Transformed in mid-2017 from its former life as Dawn Princess, the 77,000-tonne Pacific Explorer is P&O Cruises' biggest ship in Australia. Two decks higher and 40 metres longer than Pacific Eden and Pacific Aria, it's closer in size to Brisbane's Pacific Dawn but Explorer takes an extra 450 passengers.
Almost everything is new, thanks to the refurbishment, and some features have only just been introduced to P&O this year, such as dual waterslides, a lawn bowls green and the Walk the Plank experience. Unlike the rest of the fleet, Pacific Explorer has two adults-only areas, both with plunge pools: Oasis, as found on all P&O ships, and The Sanctuary, left over from its Princess days. There are two main pools, too, largely commandeered by kids.
New drinking holes include The Bonded Store, a speakeasy-style den of cocktails, and the lovely Explorer Hotel, where karaoke, trivia and other games attract a full house. A P&O passenger favourite, The Dome nightclub is missing; late-night revellers are instead directed to the Blue Room, where you'll discover how many young Australians are cruising these days.

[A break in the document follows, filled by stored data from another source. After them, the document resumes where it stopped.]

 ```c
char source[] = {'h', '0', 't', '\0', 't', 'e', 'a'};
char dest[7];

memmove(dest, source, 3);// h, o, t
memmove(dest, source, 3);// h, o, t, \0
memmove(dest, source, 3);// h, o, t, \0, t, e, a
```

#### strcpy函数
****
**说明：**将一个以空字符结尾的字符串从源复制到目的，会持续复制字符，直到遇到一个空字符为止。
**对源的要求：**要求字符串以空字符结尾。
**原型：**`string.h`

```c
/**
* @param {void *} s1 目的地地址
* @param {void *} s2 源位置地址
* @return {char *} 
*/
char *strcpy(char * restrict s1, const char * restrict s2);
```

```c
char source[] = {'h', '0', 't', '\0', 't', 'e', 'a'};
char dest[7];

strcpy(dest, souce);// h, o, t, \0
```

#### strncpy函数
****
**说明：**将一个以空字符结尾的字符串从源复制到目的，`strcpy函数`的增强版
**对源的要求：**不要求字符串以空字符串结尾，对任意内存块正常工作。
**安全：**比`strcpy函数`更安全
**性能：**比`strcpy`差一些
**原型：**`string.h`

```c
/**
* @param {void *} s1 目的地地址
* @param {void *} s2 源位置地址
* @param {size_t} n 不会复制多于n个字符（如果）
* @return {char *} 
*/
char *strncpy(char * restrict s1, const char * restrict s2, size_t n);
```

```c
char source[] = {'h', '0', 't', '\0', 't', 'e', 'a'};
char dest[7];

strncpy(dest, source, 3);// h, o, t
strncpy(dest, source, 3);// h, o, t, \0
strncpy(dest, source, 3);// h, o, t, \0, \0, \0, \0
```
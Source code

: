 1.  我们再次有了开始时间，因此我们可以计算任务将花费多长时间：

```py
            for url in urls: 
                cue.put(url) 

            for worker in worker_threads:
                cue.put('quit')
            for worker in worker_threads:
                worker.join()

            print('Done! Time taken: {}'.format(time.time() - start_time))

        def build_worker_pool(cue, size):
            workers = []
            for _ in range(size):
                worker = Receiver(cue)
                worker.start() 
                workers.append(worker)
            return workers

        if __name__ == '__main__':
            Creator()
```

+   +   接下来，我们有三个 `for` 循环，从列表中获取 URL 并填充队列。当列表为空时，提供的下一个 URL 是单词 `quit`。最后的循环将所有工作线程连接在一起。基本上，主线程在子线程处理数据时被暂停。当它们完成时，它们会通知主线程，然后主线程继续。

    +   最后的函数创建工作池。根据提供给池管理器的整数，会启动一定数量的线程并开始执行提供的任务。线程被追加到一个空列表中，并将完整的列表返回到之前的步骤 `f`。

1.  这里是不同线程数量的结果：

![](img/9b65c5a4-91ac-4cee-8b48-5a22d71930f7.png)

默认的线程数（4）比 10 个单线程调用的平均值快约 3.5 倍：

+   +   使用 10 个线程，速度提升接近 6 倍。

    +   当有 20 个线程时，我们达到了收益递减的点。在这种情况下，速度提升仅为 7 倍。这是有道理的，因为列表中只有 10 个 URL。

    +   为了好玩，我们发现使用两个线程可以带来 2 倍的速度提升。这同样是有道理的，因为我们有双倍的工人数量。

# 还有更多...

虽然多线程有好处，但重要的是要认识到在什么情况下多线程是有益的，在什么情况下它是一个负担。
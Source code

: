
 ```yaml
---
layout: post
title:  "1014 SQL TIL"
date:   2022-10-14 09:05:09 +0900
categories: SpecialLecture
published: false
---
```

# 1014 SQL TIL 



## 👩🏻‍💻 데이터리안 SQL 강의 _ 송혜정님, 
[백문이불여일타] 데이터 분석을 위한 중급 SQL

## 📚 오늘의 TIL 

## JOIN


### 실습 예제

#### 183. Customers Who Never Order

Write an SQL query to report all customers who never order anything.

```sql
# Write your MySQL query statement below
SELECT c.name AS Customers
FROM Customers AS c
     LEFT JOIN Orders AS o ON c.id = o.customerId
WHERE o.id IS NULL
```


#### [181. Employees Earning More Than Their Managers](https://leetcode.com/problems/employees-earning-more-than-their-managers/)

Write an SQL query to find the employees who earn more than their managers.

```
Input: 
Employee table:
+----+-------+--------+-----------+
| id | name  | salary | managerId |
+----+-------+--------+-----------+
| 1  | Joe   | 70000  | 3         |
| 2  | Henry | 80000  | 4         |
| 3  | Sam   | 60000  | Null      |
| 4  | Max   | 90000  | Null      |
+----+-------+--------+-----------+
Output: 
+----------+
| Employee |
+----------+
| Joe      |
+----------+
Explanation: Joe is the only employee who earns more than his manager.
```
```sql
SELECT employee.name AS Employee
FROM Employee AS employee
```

There are also more places to eat. The Pantry food court has added a ninth free outlet, Nic & Toni's (Italian), while the other new eateries cost extra (and are worth it). Shell & Bones serves seafood supplied fresh for each sailing from Sydney's fish markets, and 400 Gradi specialises in delicious pizzas. For Luke Mangan admirers, Salt Grill has been replaced by the chef's poolside burger bar, simply called Luke's, as well as A Taste of Salt degustation held at the Chef's Table. Angelo's and Dragon Lady are back, and some passengers didn't realise these restaurants are free; don't miss out.
In some areas, Explorer is lacking. With only two options for a free breakfast or lunch, The Pantry is chaotic and its seating inadequate (try the Waterfront instead). On sunny days, it can also be hard to find a spot on the pool deck. Fewer than half of the 999 cabins have balconies, which isn't ideal for the tropical South Pacific. At least it means there's a lot of cheaper accommodation. Regrettably, there wasn't time to refurbish the cabins during the 12-day dry dock so their dated decor is in stark comparison to the modern public spaces.
Blocked toilets are a problem; however, a lot of effort is put into maintenance and there are regular reminders for people to respect the delicate, old plumbing system. Another type of bad smell occasionally wafts through Deck 6, which has cabins but is also where the food waste pipes are located -- an unfortunate design of this class of ship. To be fair, we noticed this aroma only once on our 10-night cruise.
We prefer to focus on the crew's friendly service and all the fun we had. A wide variety of activities are held onboard and the entertainment is great. The standout is Love Riot, arguably the best and bawdiest show at sea, at the new Black Circus cabaret lounge. (Read our review before buying tickets -- yes, it costs $10 -- as this burlesque circus is rated 18+ for good reason.) Also keep an eye on the daily program for the Blues@Blue night, a one-hour jam with superbly talented musicians and singers.
Above all else, Explorer is exquisitely presented. Every inch has been thoughtfully adorned to not just look good but feel good. The bars and restaurants are beautiful and inviting; deck chairs and sofas are stylish and comfy; quirky artworks cheer up every wall; even the bay windows have been turned into day beds with hundreds of cushions. (You will have never seen so many cushions or people laying around inside a ship.)
Pacific Explorer will appeal to both P&O and Princess fans as it's a pleasant mix of these two styles. First-timers should also not hesitate to try it, with no shortage of things to do in an attractive, comfortable setting.